## [WORK INSTRUCTIONS]
Leave every image out, and print the remaining lines below exactly.

## [EXTRACTED MATERIAL]
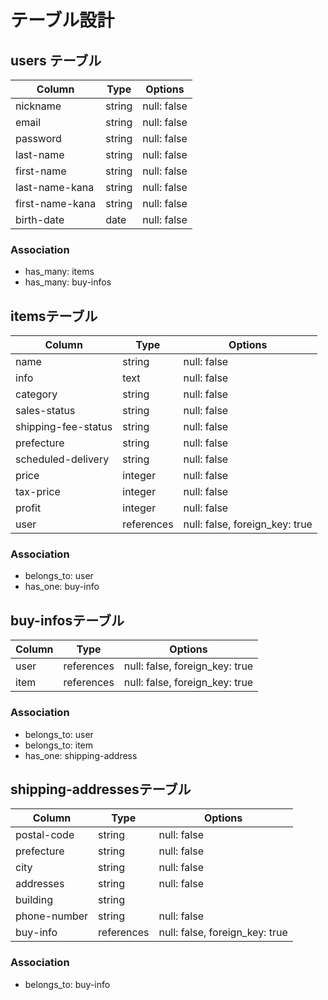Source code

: # テーブル設計

## users テーブル

| Column          | Type   | Options     |
| --------------- | ------ | ----------- |
| nickname        | string | null: false |
| email           | string | null: false |
| password        | string | null: false |
| last-name       | string | null: false |
| first-name      | string | null: false |
| last-name-kana  | string | null: false |
| first-name-kana | string | null: false |
| birth-date      | date   | null: false |

### Association
- has_many: items
- has_many: buy-infos



## itemsテーブル

| Column                  | Type       | Options     |
| ----------------------  | ------     | ----------- |
| name                    | string     | null: false |
| info                    | text       | null: false |
| category                | string     | null: false |
| sales-status            | string     | null: false |
| shipping-fee-status     | string     | null: false |
| prefecture              | string     | null: false |
| scheduled-delivery      | string     | null: false |
| price                   | integer    | null: false |
| tax-price               | integer    | null: false |
| profit                  | integer    | null: false |
| user                    | references | null: false, foreign_key: true |


### Association
- belongs_to: user
- has_one: buy-info



## buy-infosテーブル
| Column                  | Type        | Options                        |
| ----------------------  | ----------  | ------------------------------ |
| user                    | references  | null: false, foreign_key: true |
| item                    | references  | null: false, foreign_key: true |


### Association

- belongs_to: user
- belongs_to: item
- has_one: shipping-address




## shipping-addressesテーブル
| Column          | Type       | Options     |
| --------------- | -----------| ----------- |
| postal-code     | string     | null: false |
| prefecture      | string     | null: false |
| city            | string     | null: false |
| addresses       | string     | null: false |
| building        | string     |             |
| phone-number    | string     | null: false |
| buy-info        | references | null: false, foreign_key: true |


### Association
- belongs_to: buy-info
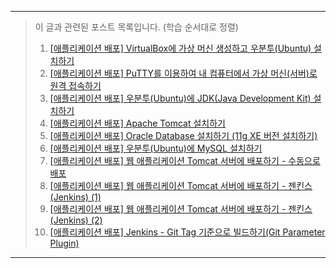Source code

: ___
> 이 글과 관련된 포스트 목록입니다. (학습 순서대로 정렬)
> 1. [[애플리케이션 배포] VirtualBox에 가상 머신 생성하고 우분투(Ubuntu) 설치하기](https://blog.tophoon.com/2018/03/10/setup-ubuntu-to-virtualbox.html)
> 2. [[애플리케이션 배포] PuTTY를 이용하여 내 컴퓨터에서 가상 머신(서버)로 원격 접속하기](https://blog.tophoon.com/2018/03/11/connecting-local-remote-using-putty.html)
> 3. [[애플리케이션 배포] 우분투(Ubuntu)에 JDK(Java Development Kit) 설치하기](https://blog.tophoon.com/2018/03/12/setup-jdk-to-ubuntu.html)
> 4. [[애플리케이션 배포] Apache Tomcat 설치하기](https://blog.tophoon.com/2018/03/13/setup-tomcat-to-ubuntu.html)
> 5. [[애플리케이션 배포] Oracle Database 설치하기 (11g XE 버전 설치하기)](https://blog.tophoon.com/2018/03/14/setup-oracle-to-ubuntu.html)
> 6. [[애플리케이션 배포] 우분투(Ubuntu)에 MySQL 설치하기](https://blog.tophoon.com/2018/03/20/setup-mysql-to-ubuntu.html)
> 7. [[애플리케이션 배포] 웹 애플리케이션 Tomcat 서버에 배포하기 - 수동으로 배포](https://blog.tophoon.com/2018/03/21/deploy-war-to-tomcat-manually.html)
> 8. [[애플리케이션 배포] 웹 애플리케이션 Tomcat 서버에 배포하기 - 젠킨스(Jenkins) (1)](https://blog.tophoon.com/2018/03/22/deploy-war-to-tomcat-jenkins.html)
> 9. [[애플리케이션 배포] 웹 애플리케이션 Tomcat 서버에 배포하기 - 젠킨스(Jenkins) (2)](https://blog.tophoon.com/2018/03/23/deploy-war-to-tomcat-jenkins.html)
> 10. [[애플리케이션 배포] Jenkins - Git Tag 기준으로 빌드하기(Git Parameter Plugin)](https://blog.tophoon.com/2018/03/24/setup-git-parameter-plugin-to-jenkins.html)
___
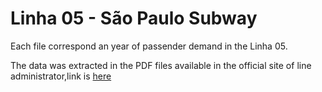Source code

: # Linha 05 - São Paulo Subway

Each file correspond an year of passender demand in the Linha 05.

The data was extracted in the PDF files available in the official site of line administrator,link is [here](https://www.viamobilidade.com.br/nos/passageiros-transportados/linha-5-lilas)
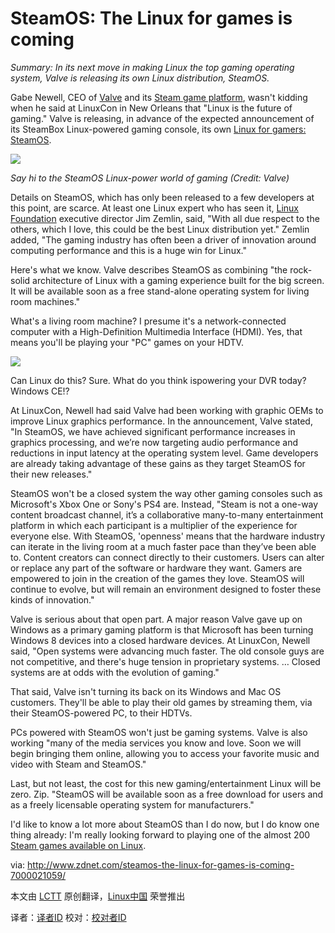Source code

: SteamOS: The Linux for games is coming
================================================================================
*Summary: In its next move in making Linux the top gaming operating system, Valve is releasing its own Linux distribution, SteamOS.*

Gabe Newell, CEO of [Valve][1] and its [Steam game platform][2], wasn't kidding when he said at LinuxCon in New Orleans that "Linux is the future of gaming." Valve is releasing, in advance of the expected announcement of its SteamBox Linux-powered gaming console, its own [Linux for gamers: SteamOS][3].

![](http://cdn-static.zdnet.com/i/r/story/70/00/021059/steamos-620x383.png)

*Say hi to the SteamOS Linux-power world of gaming (Credit: Valve)*

Details on SteamOS, which has only been released to a few developers at this point, are scarce. At least one Linux expert who has seen it, [Linux Foundation](http://www.linuxfoundation.org/) executive director Jim Zemlin, said, "With all due respect to the others, which I love, this could be the best Linux distribution yet." Zemlin added, "The gaming industry has often been a driver of innovation around computing performance and this is a huge win for Linux." 

Here's what we know. Valve describes SteamOS as combining "the rock-solid architecture of Linux with a gaming experience built for the big screen. It will be available soon as a free stand-alone operating system for living room machines."

What's a living room machine? I presume it's a network-connected computer with a High-Definition Multimedia Interface (HDMI). Yes, that means you'll be playing your "PC" games on your HDTV.

![](http://cdn.arstechnica.net/wp-content/uploads/2013/09/steamos.png)

Can Linux do this? Sure. What do you think ispowering your DVR today? Windows CE!? 

At LinuxCon, Newell had said Valve had been working with graphic OEMs to improve Linux graphics performance. In the announcement, Valve stated, "In SteamOS, we have achieved significant performance increases in graphics processing, and we’re now targeting audio performance and reductions in input latency at the operating system level. Game developers are already taking advantage of these gains as they target SteamOS for their new releases."

SteamOS won't be a closed system the way other gaming consoles such as Microsoft's Xbox One or Sony's PS4 are. Instead, "Steam is not a one-way content broadcast channel, it’s a collaborative many-to-many entertainment platform in which each participant is a multiplier of the experience for everyone else. With SteamOS, 'openness' means that the hardware industry can iterate in the living room at a much faster pace than they’ve been able to. Content creators can connect directly to their customers. Users can alter or replace any part of the software or hardware they want. Gamers are empowered to join in the creation of the games they love. SteamOS will continue to evolve, but will remain an environment designed to foster these kinds of innovation."

Valve is serious about that open part. A major reason Valve gave up on Windows as a primary gaming platform is that Microsoft has been turning Windows 8 devices into a closed hardware devices. At LinuxCon, Newell said, "Open systems were advancing much faster. The old console guys are not competitive, and there's huge tension in proprietary systems. … Closed systems are at odds with the evolution of gaming."

That said, Valve isn't turning its back on its Windows and Mac OS customers. They'll be able to play their old games by streaming them, via their SteamOS-powered PC, to their HDTVs. 

PCs powered with SteamOS won't just be gaming systems. Valve is also working "many of the media services you know and love. Soon we will begin bringing them online, allowing you to access your favorite music and video with Steam and SteamOS."

Last, but not least, the cost for this new gaming/entertainment Linux will be zero. Zip. "SteamOS will be available soon as a free download for users and as a freely licensable operating system for manufacturers."

I'd like to know a lot more about SteamOS than I do now, but I do know one thing already: I'm really looking forward to playing one of the almost 200 [Steam games available on Linux][4].


via: http://www.zdnet.com/steamos-the-linux-for-games-is-coming-7000021059/

本文由 [LCTT][] 原创翻译，[Linux中国][] 荣誉推出

译者：[译者ID][] 校对：[校对者ID][]

[LCTT]:https://github.com/LCTT/TranslateProject
[Linux中国]:http://linux.cn/portal.php
[译者ID]:http://linux.cn/space/译者ID
[校对者ID]:http://linux.cn/space/校对者ID

[1]:http://www.valvesoftware.com/
[2]:http://store.steampowered.com/about/
[3]:http://store.steampowered.com/livingroom/SteamOS/
[4]:http://store.steampowered.com/browse/linux/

## [YOUR RESPONSE]
Source code

: # テーブル設計

## users テーブル

| Column          | Type   | Options     |
| --------------- | ------ | ----------- |
| nickname        | string | null: false |
| email           | string | null: false |
| password        | string | null: false |
| last-name       | string | null: false |
| first-name      | string | null: false |
| last-name-kana  | string | null: false |
| first-name-kana | string | null: false |
| birth-date      | date   | null: false |

### Association
- has_many: items
- has_many: buy-infos



## itemsテーブル

| Column                  | Type       | Options     |
| ----------------------  | ------     | ----------- |
| name                    | string     | null: false |
| info                    | text       | null: false |
| category                | string     | null: false |
| sales-status            | string     | null: false |
| shipping-fee-status     | string     | null: false |
| prefecture              | string     | null: false |
| scheduled-delivery      | string     | null: false |
| price                   | integer    | null: false |
| tax-price               | integer    | null: false |
| profit                  | integer    | null: false |
| user                    | references | null: false, foreign_key: true |


### Association
- belongs_to: user
- has_one: buy-info



## buy-infosテーブル
| Column                  | Type        | Options                        |
| ----------------------  | ----------  | ------------------------------ |
| user                    | references  | null: false, foreign_key: true |
| item                    | references  | null: false, foreign_key: true |


### Association

- belongs_to: user
- belongs_to: item
- has_one: shipping-address




## shipping-addressesテーブル
| Column          | Type       | Options     |
| --------------- | -----------| ----------- |
| postal-code     | string     | null: false |
| prefecture      | string     | null: false |
| city            | string     | null: false |
| addresses       | string     | null: false |
| building        | string     |             |
| phone-number    | string     | null: false |
| buy-info        | references | null: false, foreign_key: true |


### Association
- belongs_to: buy-info
Source code

: ___
> 이 글과 관련된 포스트 목록입니다. (학습 순서대로 정렬)
> 1. [[애플리케이션 배포] VirtualBox에 가상 머신 생성하고 우분투(Ubuntu) 설치하기](https://blog.tophoon.com/2018/03/10/setup-ubuntu-to-virtualbox.html)
> 2. [[애플리케이션 배포] PuTTY를 이용하여 내 컴퓨터에서 가상 머신(서버)로 원격 접속하기](https://blog.tophoon.com/2018/03/11/connecting-local-remote-using-putty.html)
> 3. [[애플리케이션 배포] 우분투(Ubuntu)에 JDK(Java Development Kit) 설치하기](https://blog.tophoon.com/2018/03/12/setup-jdk-to-ubuntu.html)
> 4. [[애플리케이션 배포] Apache Tomcat 설치하기](https://blog.tophoon.com/2018/03/13/setup-tomcat-to-ubuntu.html)
> 5. [[애플리케이션 배포] Oracle Database 설치하기 (11g XE 버전 설치하기)](https://blog.tophoon.com/2018/03/14/setup-oracle-to-ubuntu.html)
> 6. [[애플리케이션 배포] 우분투(Ubuntu)에 MySQL 설치하기](https://blog.tophoon.com/2018/03/20/setup-mysql-to-ubuntu.html)
> 7. [[애플리케이션 배포] 웹 애플리케이션 Tomcat 서버에 배포하기 - 수동으로 배포](https://blog.tophoon.com/2018/03/21/deploy-war-to-tomcat-manually.html)
> 8. [[애플리케이션 배포] 웹 애플리케이션 Tomcat 서버에 배포하기 - 젠킨스(Jenkins) (1)](https://blog.tophoon.com/2018/03/22/deploy-war-to-tomcat-jenkins.html)
> 9. [[애플리케이션 배포] 웹 애플리케이션 Tomcat 서버에 배포하기 - 젠킨스(Jenkins) (2)](https://blog.tophoon.com/2018/03/23/deploy-war-to-tomcat-jenkins.html)
> 10. [[애플리케이션 배포] Jenkins - Git Tag 기준으로 빌드하기(Git Parameter Plugin)](https://blog.tophoon.com/2018/03/24/setup-git-parameter-plugin-to-jenkins.html)
___
Source code

: # Linha 05 - São Paulo Subway

Each file correspond an year of passender demand in the Linha 05.

The data was extracted in the PDF files available in the official site of line administrator,link is [here](https://www.viamobilidade.com.br/nos/passageiros-transportados/linha-5-lilas)
Source code

: SteamOS: The Linux for games is coming
================================================================================
*Summary: In its next move in making Linux the top gaming operating system, Valve is releasing its own Linux distribution, SteamOS.*

Gabe Newell, CEO of [Valve][1] and its [Steam game platform][2], wasn't kidding when he said at LinuxCon in New Orleans that "Linux is the future of gaming." Valve is releasing, in advance of the expected announcement of its SteamBox Linux-powered gaming console, its own [Linux for gamers: SteamOS][3].

![](http://cdn-static.zdnet.com/i/r/story/70/00/021059/steamos-620x383.png)

*Say hi to the SteamOS Linux-power world of gaming (Credit: Valve)*

Details on SteamOS, which has only been released to a few developers at this point, are scarce. At least one Linux expert who has seen it, [Linux Foundation](http://www.linuxfoundation.org/) executive director Jim Zemlin, said, "With all due respect to the others, which I love, this could be the best Linux distribution yet." Zemlin added, "The gaming industry has often been a driver of innovation around computing performance and this is a huge win for Linux." 

Here's what we know. Valve describes SteamOS as combining "the rock-solid architecture of Linux with a gaming experience built for the big screen. It will be available soon as a free stand-alone operating system for living room machines."

What's a living room machine? I presume it's a network-connected computer with a High-Definition Multimedia Interface (HDMI). Yes, that means you'll be playing your "PC" games on your HDTV.

![](http://cdn.arstechnica.net/wp-content/uploads/2013/09/steamos.png)

Can Linux do this? Sure. What do you think ispowering your DVR today? Windows CE!? 

At LinuxCon, Newell had said Valve had been working with graphic OEMs to improve Linux graphics performance. In the announcement, Valve stated, "In SteamOS, we have achieved significant performance increases in graphics processing, and we’re now targeting audio performance and reductions in input latency at the operating system level. Game developers are already taking advantage of these gains as they target SteamOS for their new releases."

SteamOS won't be a closed system the way other gaming consoles such as Microsoft's Xbox One or Sony's PS4 are. Instead, "Steam is not a one-way content broadcast channel, it’s a collaborative many-to-many entertainment platform in which each participant is a multiplier of the experience for everyone else. With SteamOS, 'openness' means that the hardware industry can iterate in the living room at a much faster pace than they’ve been able to. Content creators can connect directly to their customers. Users can alter or replace any part of the software or hardware they want. Gamers are empowered to join in the creation of the games they love. SteamOS will continue to evolve, but will remain an environment designed to foster these kinds of innovation."

Valve is serious about that open part. A major reason Valve gave up on Windows as a primary gaming platform is that Microsoft has been turning Windows 8 devices into a closed hardware devices. At LinuxCon, Newell said, "Open systems were advancing much faster. The old console guys are not competitive, and there's huge tension in proprietary systems. … Closed systems are at odds with the evolution of gaming."

That said, Valve isn't turning its back on its Windows and Mac OS customers. They'll be able to play their old games by streaming them, via their SteamOS-powered PC, to their HDTVs. 

PCs powered with SteamOS won't just be gaming systems. Valve is also working "many of the media services you know and love. Soon we will begin bringing them online, allowing you to access your favorite music and video with Steam and SteamOS."

Last, but not least, the cost for this new gaming/entertainment Linux will be zero. Zip. "SteamOS will be available soon as a free download for users and as a freely licensable operating system for manufacturers."

I'd like to know a lot more about SteamOS than I do now, but I do know one thing already: I'm really looking forward to playing one of the almost 200 [Steam games available on Linux][4].


via: http://www.zdnet.com/steamos-the-linux-for-games-is-coming-7000021059/

本文由 [LCTT][] 原创翻译，[Linux中国][] 荣誉推出

译者：[译者ID][] 校对：[校对者ID][]

[LCTT]:https://github.com/LCTT/TranslateProject
[Linux中国]:http://linux.cn/portal.php
[译者ID]:http://linux.cn/space/译者ID
[校对者ID]:http://linux.cn/space/校对者ID

[1]:http://www.valvesoftware.com/
[2]:http://store.steampowered.com/about/
[3]:http://store.steampowered.com/livingroom/SteamOS/
[4]:http://store.steampowered.com/browse/linux/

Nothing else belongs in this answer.